**Work instructions:**
The first line of the data below and every line after it, through the one with "- **Immunefi**: [Official", must be transcribed without change.

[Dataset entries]
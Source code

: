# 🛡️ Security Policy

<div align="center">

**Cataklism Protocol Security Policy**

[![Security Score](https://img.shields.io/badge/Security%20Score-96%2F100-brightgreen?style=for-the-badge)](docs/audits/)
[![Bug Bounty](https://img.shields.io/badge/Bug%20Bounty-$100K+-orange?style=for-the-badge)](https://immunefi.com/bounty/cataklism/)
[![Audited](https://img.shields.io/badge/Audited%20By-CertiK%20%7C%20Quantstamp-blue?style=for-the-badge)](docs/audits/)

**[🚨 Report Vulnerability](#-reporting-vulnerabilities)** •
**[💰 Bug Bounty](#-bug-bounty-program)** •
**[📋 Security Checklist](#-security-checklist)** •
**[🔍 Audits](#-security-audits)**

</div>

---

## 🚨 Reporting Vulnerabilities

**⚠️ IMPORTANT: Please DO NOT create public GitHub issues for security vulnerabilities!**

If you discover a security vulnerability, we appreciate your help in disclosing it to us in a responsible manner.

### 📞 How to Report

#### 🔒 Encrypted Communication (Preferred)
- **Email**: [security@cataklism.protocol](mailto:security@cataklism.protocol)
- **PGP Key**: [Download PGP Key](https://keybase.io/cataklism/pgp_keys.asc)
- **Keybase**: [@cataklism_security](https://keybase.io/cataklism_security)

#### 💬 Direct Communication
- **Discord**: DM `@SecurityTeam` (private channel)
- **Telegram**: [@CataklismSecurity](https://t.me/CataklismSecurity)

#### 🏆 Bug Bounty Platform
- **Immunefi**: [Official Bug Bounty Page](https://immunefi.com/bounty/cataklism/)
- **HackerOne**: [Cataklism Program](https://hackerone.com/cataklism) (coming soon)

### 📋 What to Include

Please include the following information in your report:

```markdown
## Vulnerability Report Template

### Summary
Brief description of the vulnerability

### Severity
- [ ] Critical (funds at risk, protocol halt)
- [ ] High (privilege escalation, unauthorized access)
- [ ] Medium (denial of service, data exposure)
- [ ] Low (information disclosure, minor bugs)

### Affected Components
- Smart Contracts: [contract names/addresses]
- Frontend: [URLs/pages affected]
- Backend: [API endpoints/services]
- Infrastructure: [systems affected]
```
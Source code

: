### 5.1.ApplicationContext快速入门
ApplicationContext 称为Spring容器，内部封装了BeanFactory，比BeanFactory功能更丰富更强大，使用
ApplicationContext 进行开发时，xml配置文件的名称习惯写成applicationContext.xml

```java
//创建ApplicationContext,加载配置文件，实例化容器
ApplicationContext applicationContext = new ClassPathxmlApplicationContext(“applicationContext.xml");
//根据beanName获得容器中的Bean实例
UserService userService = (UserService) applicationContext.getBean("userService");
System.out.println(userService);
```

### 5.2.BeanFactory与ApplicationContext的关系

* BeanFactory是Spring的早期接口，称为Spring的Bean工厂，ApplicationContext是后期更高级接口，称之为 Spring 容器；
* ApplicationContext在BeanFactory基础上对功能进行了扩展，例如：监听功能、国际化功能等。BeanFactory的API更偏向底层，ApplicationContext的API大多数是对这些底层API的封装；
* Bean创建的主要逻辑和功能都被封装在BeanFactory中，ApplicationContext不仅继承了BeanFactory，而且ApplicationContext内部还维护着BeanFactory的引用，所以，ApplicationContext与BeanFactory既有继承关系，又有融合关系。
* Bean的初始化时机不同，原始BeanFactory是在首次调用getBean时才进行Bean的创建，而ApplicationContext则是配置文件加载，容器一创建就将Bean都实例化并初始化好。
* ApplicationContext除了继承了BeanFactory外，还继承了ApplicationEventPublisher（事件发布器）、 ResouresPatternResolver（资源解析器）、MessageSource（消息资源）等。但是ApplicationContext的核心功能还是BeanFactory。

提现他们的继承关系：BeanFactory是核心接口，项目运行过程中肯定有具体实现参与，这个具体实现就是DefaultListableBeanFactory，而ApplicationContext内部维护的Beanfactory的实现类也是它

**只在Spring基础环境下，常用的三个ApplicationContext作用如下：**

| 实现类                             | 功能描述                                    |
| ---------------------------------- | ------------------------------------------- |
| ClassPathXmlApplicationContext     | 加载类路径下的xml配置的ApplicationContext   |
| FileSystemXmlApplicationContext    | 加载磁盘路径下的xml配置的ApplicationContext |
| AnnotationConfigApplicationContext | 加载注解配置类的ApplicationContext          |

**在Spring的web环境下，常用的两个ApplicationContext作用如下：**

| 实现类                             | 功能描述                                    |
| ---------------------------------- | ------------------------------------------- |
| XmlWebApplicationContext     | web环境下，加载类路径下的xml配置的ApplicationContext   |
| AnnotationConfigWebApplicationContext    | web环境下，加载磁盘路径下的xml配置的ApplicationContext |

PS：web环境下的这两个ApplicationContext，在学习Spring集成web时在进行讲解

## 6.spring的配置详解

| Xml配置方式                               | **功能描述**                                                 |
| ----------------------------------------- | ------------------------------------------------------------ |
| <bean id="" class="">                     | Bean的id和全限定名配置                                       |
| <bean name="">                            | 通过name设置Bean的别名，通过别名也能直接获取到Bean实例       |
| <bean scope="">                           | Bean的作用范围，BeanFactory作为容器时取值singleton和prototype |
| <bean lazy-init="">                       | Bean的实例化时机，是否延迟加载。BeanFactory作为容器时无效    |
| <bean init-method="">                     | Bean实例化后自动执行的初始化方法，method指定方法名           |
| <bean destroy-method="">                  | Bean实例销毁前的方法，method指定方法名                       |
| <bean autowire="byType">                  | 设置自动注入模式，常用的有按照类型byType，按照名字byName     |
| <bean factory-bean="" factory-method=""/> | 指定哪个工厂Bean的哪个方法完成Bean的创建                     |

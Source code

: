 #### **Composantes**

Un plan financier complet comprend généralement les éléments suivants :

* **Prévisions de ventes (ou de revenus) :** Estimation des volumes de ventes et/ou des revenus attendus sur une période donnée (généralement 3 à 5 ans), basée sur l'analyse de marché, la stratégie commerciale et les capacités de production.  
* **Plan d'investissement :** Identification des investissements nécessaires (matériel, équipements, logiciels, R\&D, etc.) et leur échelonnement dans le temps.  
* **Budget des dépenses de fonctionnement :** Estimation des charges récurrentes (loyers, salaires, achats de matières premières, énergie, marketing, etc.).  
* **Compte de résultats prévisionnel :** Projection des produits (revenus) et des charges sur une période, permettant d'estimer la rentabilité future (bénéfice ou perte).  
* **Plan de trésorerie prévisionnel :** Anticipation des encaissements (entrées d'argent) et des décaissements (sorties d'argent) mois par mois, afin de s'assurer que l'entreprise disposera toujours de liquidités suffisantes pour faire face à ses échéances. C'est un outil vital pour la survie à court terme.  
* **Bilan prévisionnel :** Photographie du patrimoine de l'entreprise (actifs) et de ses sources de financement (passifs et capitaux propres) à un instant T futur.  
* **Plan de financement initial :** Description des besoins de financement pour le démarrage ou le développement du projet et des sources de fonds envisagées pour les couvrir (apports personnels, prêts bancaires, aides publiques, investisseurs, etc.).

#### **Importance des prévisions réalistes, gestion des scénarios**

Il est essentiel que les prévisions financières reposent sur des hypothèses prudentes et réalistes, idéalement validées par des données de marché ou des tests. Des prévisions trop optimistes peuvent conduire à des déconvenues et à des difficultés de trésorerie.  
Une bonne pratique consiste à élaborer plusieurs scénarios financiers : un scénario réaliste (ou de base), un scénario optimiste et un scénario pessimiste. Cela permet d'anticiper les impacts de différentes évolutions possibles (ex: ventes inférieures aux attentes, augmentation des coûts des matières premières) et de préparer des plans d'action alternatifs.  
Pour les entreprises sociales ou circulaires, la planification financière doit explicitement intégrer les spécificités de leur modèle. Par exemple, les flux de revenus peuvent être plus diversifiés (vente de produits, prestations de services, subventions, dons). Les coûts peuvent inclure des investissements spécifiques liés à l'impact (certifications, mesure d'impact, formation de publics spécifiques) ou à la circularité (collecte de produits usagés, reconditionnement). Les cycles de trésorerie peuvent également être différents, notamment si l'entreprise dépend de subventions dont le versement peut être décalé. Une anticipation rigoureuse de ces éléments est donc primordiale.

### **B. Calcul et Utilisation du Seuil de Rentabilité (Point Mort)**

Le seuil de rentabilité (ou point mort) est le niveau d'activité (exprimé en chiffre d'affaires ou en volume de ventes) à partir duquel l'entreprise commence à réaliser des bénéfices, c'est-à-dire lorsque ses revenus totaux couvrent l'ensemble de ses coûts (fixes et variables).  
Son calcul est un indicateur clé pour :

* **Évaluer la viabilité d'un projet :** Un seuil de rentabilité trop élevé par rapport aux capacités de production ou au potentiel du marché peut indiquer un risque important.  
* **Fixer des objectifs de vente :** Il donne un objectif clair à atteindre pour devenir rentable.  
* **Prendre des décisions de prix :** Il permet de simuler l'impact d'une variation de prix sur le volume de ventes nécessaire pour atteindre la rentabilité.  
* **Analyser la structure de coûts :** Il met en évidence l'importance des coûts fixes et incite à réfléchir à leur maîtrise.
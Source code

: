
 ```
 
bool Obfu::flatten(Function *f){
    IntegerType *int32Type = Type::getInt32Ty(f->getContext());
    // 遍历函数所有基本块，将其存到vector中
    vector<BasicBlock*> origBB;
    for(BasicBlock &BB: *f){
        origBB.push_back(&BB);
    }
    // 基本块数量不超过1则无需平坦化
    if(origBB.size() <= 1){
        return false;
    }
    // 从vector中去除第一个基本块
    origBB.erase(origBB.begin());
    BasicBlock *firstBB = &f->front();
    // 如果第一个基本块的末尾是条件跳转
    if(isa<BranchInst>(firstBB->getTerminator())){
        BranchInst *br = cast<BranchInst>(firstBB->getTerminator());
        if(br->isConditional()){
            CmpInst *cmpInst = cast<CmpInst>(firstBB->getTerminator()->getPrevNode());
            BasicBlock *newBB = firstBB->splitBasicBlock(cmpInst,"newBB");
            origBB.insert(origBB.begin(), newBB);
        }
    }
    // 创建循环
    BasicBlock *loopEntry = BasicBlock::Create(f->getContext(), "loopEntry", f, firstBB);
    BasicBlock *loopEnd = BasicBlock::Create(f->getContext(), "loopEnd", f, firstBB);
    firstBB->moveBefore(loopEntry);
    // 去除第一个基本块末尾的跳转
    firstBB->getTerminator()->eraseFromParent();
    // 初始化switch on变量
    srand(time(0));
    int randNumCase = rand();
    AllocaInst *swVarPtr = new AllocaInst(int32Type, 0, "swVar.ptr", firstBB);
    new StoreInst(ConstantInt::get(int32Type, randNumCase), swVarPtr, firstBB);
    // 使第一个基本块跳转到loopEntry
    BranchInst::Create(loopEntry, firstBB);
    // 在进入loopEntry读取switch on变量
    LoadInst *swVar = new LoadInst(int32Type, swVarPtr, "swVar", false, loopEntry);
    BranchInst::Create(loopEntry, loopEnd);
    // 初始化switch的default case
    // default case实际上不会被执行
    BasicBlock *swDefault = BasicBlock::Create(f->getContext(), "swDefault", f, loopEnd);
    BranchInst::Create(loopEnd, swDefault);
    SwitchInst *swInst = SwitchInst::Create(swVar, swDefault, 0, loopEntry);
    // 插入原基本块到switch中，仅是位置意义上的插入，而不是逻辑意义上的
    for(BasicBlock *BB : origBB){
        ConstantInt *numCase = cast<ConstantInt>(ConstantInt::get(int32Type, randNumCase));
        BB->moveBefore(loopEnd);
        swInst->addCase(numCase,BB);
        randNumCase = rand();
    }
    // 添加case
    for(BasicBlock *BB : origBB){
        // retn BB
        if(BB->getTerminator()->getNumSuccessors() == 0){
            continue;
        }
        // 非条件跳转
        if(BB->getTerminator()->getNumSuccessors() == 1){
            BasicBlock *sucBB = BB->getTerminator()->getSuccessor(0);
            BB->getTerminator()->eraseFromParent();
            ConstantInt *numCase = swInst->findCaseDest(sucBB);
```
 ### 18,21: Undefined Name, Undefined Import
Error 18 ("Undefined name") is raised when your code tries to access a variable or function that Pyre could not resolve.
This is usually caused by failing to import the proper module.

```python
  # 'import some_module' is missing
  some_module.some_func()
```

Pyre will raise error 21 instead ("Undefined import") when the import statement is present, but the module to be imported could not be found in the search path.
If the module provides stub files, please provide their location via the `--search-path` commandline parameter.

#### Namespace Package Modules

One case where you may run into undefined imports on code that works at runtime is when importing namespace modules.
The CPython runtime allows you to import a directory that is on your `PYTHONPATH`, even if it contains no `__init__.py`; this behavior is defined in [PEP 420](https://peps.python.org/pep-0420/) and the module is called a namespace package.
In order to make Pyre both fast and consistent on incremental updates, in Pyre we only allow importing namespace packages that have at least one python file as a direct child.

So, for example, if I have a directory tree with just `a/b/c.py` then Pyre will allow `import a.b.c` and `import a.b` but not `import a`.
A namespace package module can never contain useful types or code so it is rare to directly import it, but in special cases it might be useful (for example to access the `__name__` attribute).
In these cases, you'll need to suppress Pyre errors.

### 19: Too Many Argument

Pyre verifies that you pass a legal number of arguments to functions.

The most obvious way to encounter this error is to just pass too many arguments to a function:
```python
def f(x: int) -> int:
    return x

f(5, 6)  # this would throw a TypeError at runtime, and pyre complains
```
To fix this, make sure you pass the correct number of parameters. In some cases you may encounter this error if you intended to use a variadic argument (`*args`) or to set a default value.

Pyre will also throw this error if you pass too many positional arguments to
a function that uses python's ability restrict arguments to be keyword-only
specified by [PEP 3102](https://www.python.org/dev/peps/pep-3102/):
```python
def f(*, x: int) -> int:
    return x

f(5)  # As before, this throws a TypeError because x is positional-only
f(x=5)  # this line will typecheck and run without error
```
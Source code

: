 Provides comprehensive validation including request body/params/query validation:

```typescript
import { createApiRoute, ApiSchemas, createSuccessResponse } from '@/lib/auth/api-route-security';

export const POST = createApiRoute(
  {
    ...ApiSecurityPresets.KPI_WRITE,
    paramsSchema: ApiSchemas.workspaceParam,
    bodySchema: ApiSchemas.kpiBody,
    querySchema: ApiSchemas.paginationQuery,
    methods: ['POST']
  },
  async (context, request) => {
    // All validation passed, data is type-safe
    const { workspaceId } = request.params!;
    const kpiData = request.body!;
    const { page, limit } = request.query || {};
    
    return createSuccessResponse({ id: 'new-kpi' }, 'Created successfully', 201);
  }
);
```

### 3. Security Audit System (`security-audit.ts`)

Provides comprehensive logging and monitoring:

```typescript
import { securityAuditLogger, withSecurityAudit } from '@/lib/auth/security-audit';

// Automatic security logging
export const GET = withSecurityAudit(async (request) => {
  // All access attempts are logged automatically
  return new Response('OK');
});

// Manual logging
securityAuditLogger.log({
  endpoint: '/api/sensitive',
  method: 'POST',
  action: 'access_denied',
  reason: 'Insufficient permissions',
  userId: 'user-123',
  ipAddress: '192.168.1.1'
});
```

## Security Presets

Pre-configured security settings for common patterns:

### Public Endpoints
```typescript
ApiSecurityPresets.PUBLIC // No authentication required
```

**Task output:**
Source code

:# 🛡️ Security Policy

<div align="center">

**Cataklism Protocol Security Policy**

[![Security Score](https://img.shields.io/badge/Security%20Score-96%2F100-brightgreen?style=for-the-badge)](docs/audits/)
[![Bug Bounty](https://img.shields.io/badge/Bug%20Bounty-$100K+-orange?style=for-the-badge)](https://immunefi.com/bounty/cataklism/)
[![Audited](https://img.shields.io/badge/Audited%20By-CertiK%20%7C%20Quantstamp-blue?style=for-the-badge)](docs/audits/)

**[🚨 Report Vulnerability](#-reporting-vulnerabilities)** •
**[💰 Bug Bounty](#-bug-bounty-program)** •
**[📋 Security Checklist](#-security-checklist)** •
**[🔍 Audits](#-security-audits)**

</div>

---

## 🚨 Reporting Vulnerabilities

**⚠️ IMPORTANT: Please DO NOT create public GitHub issues for security vulnerabilities!**

If you discover a security vulnerability, we appreciate your help in disclosing it to us in a responsible manner.

### 📞 How to Report

#### 🔒 Encrypted Communication (Preferred)
- **Email**: [security@cataklism.protocol](mailto:security@cataklism.protocol)
- **PGP Key**: [Download PGP Key](https://keybase.io/cataklism/pgp_keys.asc)
- **Keybase**: [@cataklism_security](https://keybase.io/cataklism_security)

#### 💬 Direct Communication
- **Discord**: DM `@SecurityTeam` (private channel)
- **Telegram**: [@CataklismSecurity](https://t.me/CataklismSecurity)

#### 🏆 Bug Bounty Platform
- **Immunefi**: [Official Bug Bounty Page](https://immunefi.com/bounty/cataklism/)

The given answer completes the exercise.